Keith Duggan talks to the prop who answered the doubters
The square granite figure of the Limerick man is recognisable straight away. He emerges from the Irish dressing-room not quite blinking but definitely aware that something has changed. It all looks the same. The afternoon is failing and spitting soft rain and the rear of the stand is like a Gotham city ruin. Beneath it is the last of the milling crowd, holding plastic pints and wishing another few minutes out of the Lansdowne atmosphere. Through the people Marcus Horan ambles, easily and without ceremony. His world may have changed but he remains the same.

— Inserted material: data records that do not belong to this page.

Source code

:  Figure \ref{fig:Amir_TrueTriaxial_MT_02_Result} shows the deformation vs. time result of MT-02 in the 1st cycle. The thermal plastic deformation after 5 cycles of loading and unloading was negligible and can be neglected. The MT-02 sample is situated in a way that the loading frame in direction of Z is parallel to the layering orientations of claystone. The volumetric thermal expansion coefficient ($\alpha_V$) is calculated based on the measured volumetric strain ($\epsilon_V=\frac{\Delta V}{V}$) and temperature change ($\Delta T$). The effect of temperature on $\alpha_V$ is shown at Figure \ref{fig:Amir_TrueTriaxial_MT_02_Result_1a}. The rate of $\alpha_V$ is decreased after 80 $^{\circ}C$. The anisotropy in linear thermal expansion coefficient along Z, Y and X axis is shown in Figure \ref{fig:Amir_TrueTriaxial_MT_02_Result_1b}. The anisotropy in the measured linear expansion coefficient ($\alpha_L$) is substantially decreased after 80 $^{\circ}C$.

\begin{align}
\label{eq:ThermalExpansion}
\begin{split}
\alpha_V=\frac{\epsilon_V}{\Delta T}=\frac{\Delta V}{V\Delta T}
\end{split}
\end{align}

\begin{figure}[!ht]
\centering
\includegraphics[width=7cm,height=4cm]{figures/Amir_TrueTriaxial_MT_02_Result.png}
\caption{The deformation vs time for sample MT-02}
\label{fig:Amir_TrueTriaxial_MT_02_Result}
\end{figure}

"Yeah, 'twas a great day all right," he grins when he is circled and nudged under the dripping awning of a white corporate marquee. Nearby, an abandoned French cockerel struts aimlessly about, uninterested in Horan's recollections.
"To win at home against France. Hopefully we can keep the wagon rolling now and have something to shout about when we come back here in a few weeks."
An hour arrived this week when Marcus Horan came to the conclusion that Saturday was not a good day to die. For his execution was heavily hinted at. Naked fears were expressed about his height, his relative lack of weight. Oh, the boy could play and he was mobile and all that, but the problem was, well, he just wasn't exactly Peter Clohessy. Wasn't even Reggie Corrigan.
"I have to admit it was a pretty tough week, just trying to stay positive and gear myself up. I would have been happy if we could have played the game on Monday morning. So it was a pretty emotional day just trying to keep a lid on the tension. And I'm happy enough with the way things went. I'll look at the video and be critical of myself. I feel I put a lot of work in at scrummage and set pieces. Obviously if people think I'm losing out on size or whatever, well I suppose they can have their opinion, they are entitled to it."
But he wasn't about to concur. It was, after all, another rugby game. It was Horan's bread and butter. When he ran out onto the field, his heart thumping, Jean Jacques Crenca and Co were not awaiting him in black hoods, standing gravely beside a guillotine. Once he had shaken hands with the President and heard the anthems, it was down to business.
"I got a few hits in early on and that settled me," he observes. "It was just a matter of taking the pressure and turning it into something positive. Our scrum went well, so I'm happy enough. I mean, it wasn't a very attractive game and we made a lot of mistakes as well, but it was a good victory and the idea of winning the championship is still there."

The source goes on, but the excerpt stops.